A group of bizarre-looking sea creatures that have been around for more than 300 million years has gone on display at Portsmouth’s Blue Reef Aquarium.

Five baby horseshoe crabs have taken up residence in the Southsea wildlife attraction’s clownfish display. Despite their name, horseshoe crabs are actually not crustaceans at all but a type of marine arachnid and more closely related to spiders and scorpions. They are the last surviving members of a large group of animals that are now extinct and only found as fossils.

Blue Reef’s Adam Makinson said: “We have put the crabs into our tropical clownfish display, which is also home to a number of living anemones. The crabs burrow through the sand searching for small organisms to feed on, making tracks and ploughing up the surface as they go keeping the substrate that sits in some tough-to-reach areas clean and bright. It’s a great example of natural behaviour being used instead of mechanical filters to keep a display clean,” he added.

“Horseshoe crabs have been living in our seas for an estimated 300 million years – long before the dinosaurs. Their appearance is similar to the prehistoric and extinct trilobite. A distinctive feature of the horseshoe is its long tail-like spine – which is known as a telson. Although it looks dangerous it is actually not a weapon at all but a way for the animal to right itself if it gets turned on its back.”
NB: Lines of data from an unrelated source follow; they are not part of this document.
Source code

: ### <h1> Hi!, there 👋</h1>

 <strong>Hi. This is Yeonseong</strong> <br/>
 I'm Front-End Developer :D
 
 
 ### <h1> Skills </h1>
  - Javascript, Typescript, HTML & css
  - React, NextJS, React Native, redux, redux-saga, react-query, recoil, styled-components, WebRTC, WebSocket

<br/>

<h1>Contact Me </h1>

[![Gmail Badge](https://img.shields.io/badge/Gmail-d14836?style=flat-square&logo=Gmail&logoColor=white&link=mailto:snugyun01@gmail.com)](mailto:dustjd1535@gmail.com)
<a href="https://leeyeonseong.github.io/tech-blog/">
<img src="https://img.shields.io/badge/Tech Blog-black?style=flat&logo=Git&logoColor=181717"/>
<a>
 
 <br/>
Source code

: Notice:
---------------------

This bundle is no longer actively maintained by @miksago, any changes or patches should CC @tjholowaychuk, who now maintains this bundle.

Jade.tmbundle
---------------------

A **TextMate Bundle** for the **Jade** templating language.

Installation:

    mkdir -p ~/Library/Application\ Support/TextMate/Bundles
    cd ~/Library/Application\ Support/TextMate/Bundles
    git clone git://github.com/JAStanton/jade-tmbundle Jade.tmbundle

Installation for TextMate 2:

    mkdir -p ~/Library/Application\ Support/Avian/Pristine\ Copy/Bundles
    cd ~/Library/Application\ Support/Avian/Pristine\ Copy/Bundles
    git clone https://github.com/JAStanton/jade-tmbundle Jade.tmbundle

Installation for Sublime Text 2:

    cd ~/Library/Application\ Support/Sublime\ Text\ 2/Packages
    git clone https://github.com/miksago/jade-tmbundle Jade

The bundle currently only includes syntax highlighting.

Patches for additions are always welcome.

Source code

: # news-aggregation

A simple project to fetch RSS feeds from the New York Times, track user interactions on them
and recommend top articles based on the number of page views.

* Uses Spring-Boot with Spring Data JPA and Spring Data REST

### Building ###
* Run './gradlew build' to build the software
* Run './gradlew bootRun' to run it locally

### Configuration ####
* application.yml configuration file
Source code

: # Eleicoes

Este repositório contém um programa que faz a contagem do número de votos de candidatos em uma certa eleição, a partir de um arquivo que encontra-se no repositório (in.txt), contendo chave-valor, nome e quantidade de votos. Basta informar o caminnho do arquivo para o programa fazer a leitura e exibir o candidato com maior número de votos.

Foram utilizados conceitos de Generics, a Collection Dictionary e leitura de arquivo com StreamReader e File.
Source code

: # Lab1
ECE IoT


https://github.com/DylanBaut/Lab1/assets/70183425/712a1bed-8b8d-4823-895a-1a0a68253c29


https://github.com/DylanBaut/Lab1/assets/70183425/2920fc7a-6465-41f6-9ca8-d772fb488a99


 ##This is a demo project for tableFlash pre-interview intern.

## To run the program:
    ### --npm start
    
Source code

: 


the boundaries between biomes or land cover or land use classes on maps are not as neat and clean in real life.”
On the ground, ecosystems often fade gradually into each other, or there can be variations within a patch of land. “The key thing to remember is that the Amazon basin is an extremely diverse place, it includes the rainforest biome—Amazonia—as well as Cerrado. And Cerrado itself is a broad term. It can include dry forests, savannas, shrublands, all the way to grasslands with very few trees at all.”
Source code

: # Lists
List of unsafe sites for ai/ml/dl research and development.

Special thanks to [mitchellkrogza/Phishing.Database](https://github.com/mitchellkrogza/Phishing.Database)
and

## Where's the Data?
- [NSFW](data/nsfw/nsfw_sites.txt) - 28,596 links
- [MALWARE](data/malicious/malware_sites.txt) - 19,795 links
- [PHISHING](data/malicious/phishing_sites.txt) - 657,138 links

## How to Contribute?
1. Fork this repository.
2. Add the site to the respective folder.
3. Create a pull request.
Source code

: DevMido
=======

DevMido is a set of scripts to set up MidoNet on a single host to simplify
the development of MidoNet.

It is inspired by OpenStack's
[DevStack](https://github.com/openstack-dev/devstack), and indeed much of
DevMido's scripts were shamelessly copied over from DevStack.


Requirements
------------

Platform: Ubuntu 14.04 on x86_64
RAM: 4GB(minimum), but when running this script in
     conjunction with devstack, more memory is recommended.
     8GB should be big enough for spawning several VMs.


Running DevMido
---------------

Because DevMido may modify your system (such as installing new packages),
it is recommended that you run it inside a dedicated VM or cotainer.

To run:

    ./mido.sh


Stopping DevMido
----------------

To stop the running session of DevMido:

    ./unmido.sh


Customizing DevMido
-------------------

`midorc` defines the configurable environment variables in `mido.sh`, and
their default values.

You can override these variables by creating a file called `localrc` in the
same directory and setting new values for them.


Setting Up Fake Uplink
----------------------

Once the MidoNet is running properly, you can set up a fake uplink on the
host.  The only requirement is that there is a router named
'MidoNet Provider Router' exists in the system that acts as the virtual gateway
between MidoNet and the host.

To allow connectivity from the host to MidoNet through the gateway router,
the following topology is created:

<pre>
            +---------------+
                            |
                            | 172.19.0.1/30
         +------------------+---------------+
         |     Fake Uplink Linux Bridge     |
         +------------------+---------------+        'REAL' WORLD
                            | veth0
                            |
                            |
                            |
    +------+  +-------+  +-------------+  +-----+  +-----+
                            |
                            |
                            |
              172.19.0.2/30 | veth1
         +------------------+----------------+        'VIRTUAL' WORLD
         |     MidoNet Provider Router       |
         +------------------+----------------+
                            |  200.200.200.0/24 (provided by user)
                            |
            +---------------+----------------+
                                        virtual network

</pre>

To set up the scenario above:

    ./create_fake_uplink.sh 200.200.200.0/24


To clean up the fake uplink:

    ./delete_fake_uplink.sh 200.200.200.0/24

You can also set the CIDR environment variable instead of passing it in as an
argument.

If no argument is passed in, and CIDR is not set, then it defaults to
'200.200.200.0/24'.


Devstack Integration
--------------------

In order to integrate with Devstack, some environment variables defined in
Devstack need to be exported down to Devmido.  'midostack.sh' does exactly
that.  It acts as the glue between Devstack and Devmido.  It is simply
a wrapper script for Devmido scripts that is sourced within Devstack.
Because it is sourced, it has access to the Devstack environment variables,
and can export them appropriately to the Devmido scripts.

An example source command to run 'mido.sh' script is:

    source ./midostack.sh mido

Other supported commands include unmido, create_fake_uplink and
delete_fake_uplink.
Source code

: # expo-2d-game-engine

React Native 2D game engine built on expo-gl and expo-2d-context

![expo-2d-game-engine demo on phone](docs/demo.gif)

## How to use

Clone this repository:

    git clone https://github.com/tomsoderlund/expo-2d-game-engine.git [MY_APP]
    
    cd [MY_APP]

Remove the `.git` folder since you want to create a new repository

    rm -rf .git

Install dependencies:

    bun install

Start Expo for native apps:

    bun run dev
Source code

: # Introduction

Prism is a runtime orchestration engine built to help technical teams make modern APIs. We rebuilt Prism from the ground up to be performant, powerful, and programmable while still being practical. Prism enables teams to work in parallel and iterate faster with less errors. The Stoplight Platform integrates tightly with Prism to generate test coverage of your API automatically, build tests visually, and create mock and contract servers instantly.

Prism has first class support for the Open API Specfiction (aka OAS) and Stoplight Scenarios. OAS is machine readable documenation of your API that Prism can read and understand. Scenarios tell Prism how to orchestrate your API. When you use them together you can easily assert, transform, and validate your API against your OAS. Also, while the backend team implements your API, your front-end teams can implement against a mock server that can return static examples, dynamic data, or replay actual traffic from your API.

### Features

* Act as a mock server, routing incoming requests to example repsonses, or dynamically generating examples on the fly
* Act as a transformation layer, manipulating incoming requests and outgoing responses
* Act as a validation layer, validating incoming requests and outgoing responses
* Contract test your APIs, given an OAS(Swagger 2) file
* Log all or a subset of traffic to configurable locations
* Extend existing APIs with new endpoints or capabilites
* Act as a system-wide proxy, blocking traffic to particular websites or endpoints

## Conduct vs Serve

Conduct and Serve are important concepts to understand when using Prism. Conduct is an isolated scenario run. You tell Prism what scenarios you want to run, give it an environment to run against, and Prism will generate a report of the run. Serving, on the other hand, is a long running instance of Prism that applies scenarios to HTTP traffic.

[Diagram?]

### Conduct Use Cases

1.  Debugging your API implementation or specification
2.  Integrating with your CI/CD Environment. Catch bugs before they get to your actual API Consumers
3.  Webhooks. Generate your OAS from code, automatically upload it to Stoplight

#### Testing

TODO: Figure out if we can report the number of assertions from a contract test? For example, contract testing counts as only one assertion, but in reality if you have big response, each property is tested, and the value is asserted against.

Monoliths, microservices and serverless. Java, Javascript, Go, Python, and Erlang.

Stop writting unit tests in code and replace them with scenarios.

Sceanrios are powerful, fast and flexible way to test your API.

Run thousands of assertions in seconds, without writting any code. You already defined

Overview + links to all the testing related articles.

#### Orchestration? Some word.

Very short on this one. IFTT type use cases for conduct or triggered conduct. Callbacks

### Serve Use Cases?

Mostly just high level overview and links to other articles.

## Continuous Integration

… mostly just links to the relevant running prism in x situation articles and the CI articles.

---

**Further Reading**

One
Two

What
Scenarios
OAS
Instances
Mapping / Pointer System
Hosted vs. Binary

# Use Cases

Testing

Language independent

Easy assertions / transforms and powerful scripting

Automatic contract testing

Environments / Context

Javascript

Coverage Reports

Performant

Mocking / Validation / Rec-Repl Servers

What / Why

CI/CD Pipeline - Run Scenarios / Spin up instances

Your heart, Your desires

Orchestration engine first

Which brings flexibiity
Horseshoe crabs have four pairs of walking legs with a claw at the end of each. There is also a fifth pair that helps the crab lurch forward. Its mouth is actually located in between the base of the legs and the horseshoe crab can only eat when it is moving. There are four species of horseshoe crabs found in different locations around the world. The mangrove horseshoe crab is found in south east Asia, the Japanese horseshoe crab along east Asian coasts, the Atlantic horseshoe crab along the northwest Atlantic coast and in the Gulf of Mexico, and the coastal horseshoe crab in south and southeast Asia. The medical profession uses an extract from the horseshoe crab’s blue, copper-based blood to test the purity of medicines. Certain properties of the shell have also been used to speed blood clotting.